**Goal of the exercise:** Please restate word for word, and with nothing added, the lines that run from the one holding "#### Parameters" to the end of the entries below.

Saved entries:

+===+

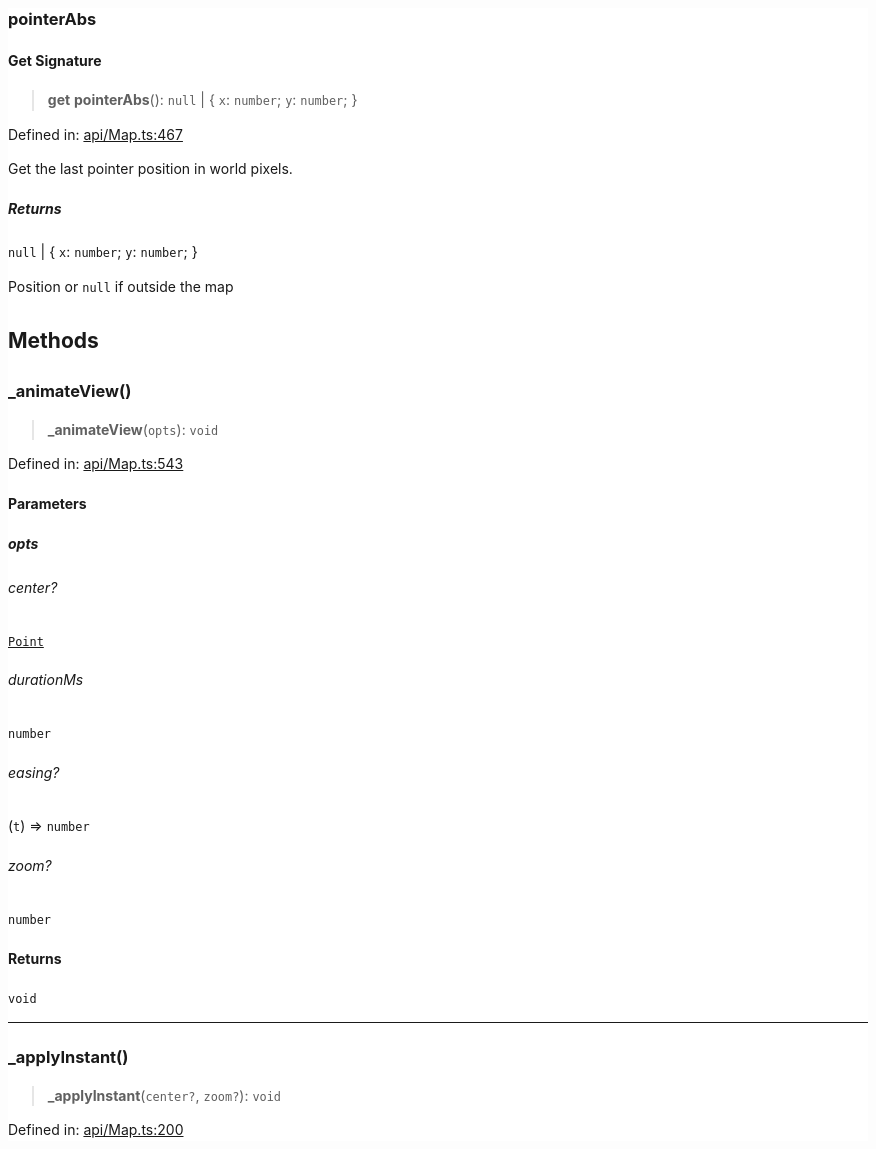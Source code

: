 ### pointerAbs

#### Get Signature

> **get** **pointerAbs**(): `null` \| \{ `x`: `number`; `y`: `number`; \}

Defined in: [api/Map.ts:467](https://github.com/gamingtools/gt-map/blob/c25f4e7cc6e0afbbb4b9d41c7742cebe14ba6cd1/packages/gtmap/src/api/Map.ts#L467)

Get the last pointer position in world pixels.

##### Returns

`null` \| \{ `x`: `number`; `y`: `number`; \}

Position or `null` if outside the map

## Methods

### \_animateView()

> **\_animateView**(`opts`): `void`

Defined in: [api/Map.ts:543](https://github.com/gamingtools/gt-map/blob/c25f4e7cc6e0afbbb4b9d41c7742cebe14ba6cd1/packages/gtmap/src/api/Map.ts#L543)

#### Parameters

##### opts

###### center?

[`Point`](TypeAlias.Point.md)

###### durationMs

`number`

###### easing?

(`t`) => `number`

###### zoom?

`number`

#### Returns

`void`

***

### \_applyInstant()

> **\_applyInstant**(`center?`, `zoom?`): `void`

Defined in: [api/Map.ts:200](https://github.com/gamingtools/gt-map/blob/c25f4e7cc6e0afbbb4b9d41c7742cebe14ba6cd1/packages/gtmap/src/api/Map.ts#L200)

+===+

**Answer box:**
#### Parameters

##### opts

###### center?

[`Point`](TypeAlias.Point.md)

###### durationMs

`number`

###### easing?

(`t`) => `number`

###### zoom?

`number`

#### Returns

`void`

***

### \_applyInstant()

> **\_applyInstant**(`center?`, `zoom?`): `void`

Defined in: [api/Map.ts:200](https://github.com/gamingtools/gt-map/blob/c25f4e7cc6e0afbbb4b9d41c7742cebe14ba6cd1/packages/gtmap/src/api/Map.ts#L200)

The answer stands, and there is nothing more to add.